Mount Elgon National Park
Mount Elgon National Park is 140 kilometres northeast of Lake Victoria and an important water catchment for the Nzoia River, and for the Turkwel River (known as the Suam River in Uganda), which flows into Lake Turkana.
Mount Elgon National Park covers 1,279 square kilometres and is bisected by the Kenya/Uganda border.
The park’s most prominent feature is the 24 million year old eponymous extinct volcano, Mount Elgon.
Mt Elgon was once Africa’s highest peak, greatly exceeding Kilimanjaro. Millennia of erosion has reduced it’s highest point to 4,321m, making it Uganda’s 5th highest peak but with the largest volcanic base in the world.
Elgon’s slopes support a rich variety of vegetation, varying with altitude, including rare and uniquely-located species like montane forest or high open moorland. As well as flora, there’s plentiful creatures to be found; elephant, buffalo, bush pig or waterbuck which come to sample the salt rocks, graceful big cats like the leopard, civet and serval cat, and others like hyrax, aardvark, baboon and black-and-white colobus.

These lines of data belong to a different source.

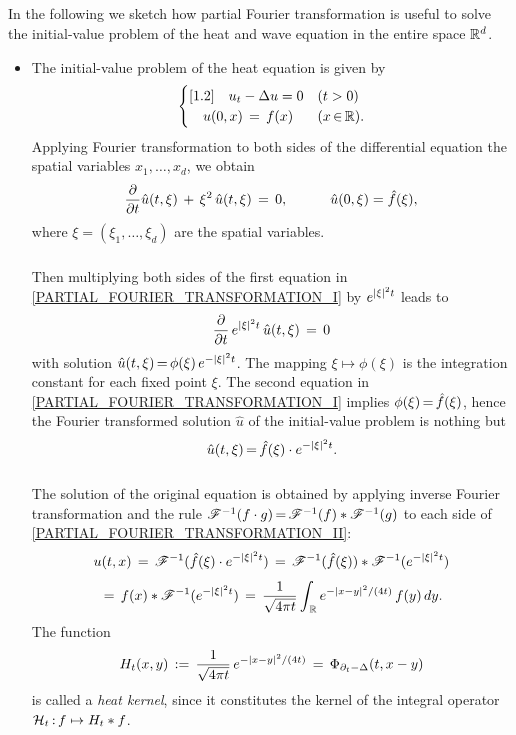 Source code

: \documentclass[11pt,twoside]{article}
\begin{document}
\subparagraph{} %
In the following we sketch
how {partial Fourier transformation} is useful to solve
the initial-value problem of the heat and wave equation
in the entire space $\Rd$.

\begin{itemize}
\item[1.]
The initial-value problem of the heat equation is given by
\[
\begin{cases}[1.2]
\quad u_t - \Delta u = 0   & (t > 0)     \\
\quad u(0,x) \= f(x)       & (x \xeof \R). \\
\end{cases}
\]
Applying Fourier transformation to both sides of the differential equation
{\wrt} the spatial variables $x_1,\ldots,x_d$,
we obtain
\begin{equation}\label{PARTIAL_FOURIER_TRANSFORMATION_I}
\frac{\partial}{\partial t} \hat{u}(t,\xi) \, + \, \xi^2 \, \hat{u}(t,\xi)
\= 0,
\quad \quad \quad
\hat{u}(0,\xi) = \hat{f}(\xi),
\end{equation}
where $\xi = (\xi_1,\ldots,\xi_d)$ are the spatial variables.

\subparagraph{}
Then multiplying both sides of the first equation
in \eqref{PARTIAL_FOURIER_TRANSFORMATION_I} by $e^{\abs{\xi} ^2 t}$ leads to
\[
\frac{\partial}{\partial t} \, e^{\abs{\xi} ^2 t} \, \hat{u}(t,\xi) \= 0
\]
with solution
$\hat{u}(t,\xi) \eq \phi(\xi) \, e^{- \abs{\xi} ^2 t}$.
The mapping $\xi \mapsto \phi(\xi)$ is
the integration constant for each fixed point $\xi$.
The second equation in \eqref{PARTIAL_FOURIER_TRANSFORMATION_I}
implies $\phi(\xi) \eq \hat{f}(\xi)$,
hence the Fourier trans\-formed solution $\hat{u}$ 
of the initial-value problem is nothing but
\begin{equation}\label{PARTIAL_FOURIER_TRANSFORMATION_II}
\hat{u}(t,\xi) \eq \hat{f}(\xi) \cdot e^{- \abs{\xi} ^2 t}.
\end{equation}

\subparagraph{}
The solution of the original equation is obtained
by applying inverse Fourier transformation and the rule
$
\FT^{-1}(f \cdot g) \eq \FT^{-1}(f) \ast \FT^{-1}(g)
$
to each side of \eqref{PARTIAL_FOURIER_TRANSFORMATION_II}:
\[
u(t,x) \=
\FT^{-1}(\hat{f}(\xi) \cdot e^{- \abs{\xi} ^2 t}) \=
\FT^{-1}(\hat{f}(\xi)) * \FT^{-1}(e^{- \abs{\xi} ^2 t})
\]
\[
\= f(x) * \FT^{-1}(e^{- \abs{\xi} ^2 t})
\=
\frac{1}{\sqrt{4\pi t}}
\int_{\,\R} e^{-\abs{x-y} ^2/(4t)} \,f(y)\,dy.
\]
The function
\[
H_t(x,y) \eqdef \frac{1}{\sqrt{4\pi t}} \, e^{- \abs{x-y} ^2/(4t)}
\=
\Phi_{\partial_t - \Delta}(t,x-y)
\]
is called a \textit{heat kernel},
since it constitutes the kernel of the integral operator
$\cal{H}_t \: f \mapsto H_t \ast f$.


\end{itemize}
\end{document}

The mountain also has 300 bird species, 40 of which are restricted range species; Moorland Francolin, Moustached Green Tinkerbird and Alpine Chat. Finally, about half of Uganda’s butterfly species call Mount Elgon home.
Animal Life
Mount Elgon can claim to be host to elephants, buffalo (lower slopes), small antelope, duiker, black-and-white colobus and blue monkey, red-tailed monkey any many more.
Additionally, half of Uganda’s butterfly species have been reported in Mount Elgon.
Of the estimated 150 species of birds in the park, there are Hartlaub’s Turaco, Tacazze sunbird, Jackson’s francolin, Eastern Bronze-napped Pigeon, Lemon Dove, Dusky-Turtle Dove, African Hill Babbler, Alpine Chat, Black-throated Wattle-eye, Mountain Yellow Warbler, Thick-billed Honey guide and the Grey Cuckoo-Shrike.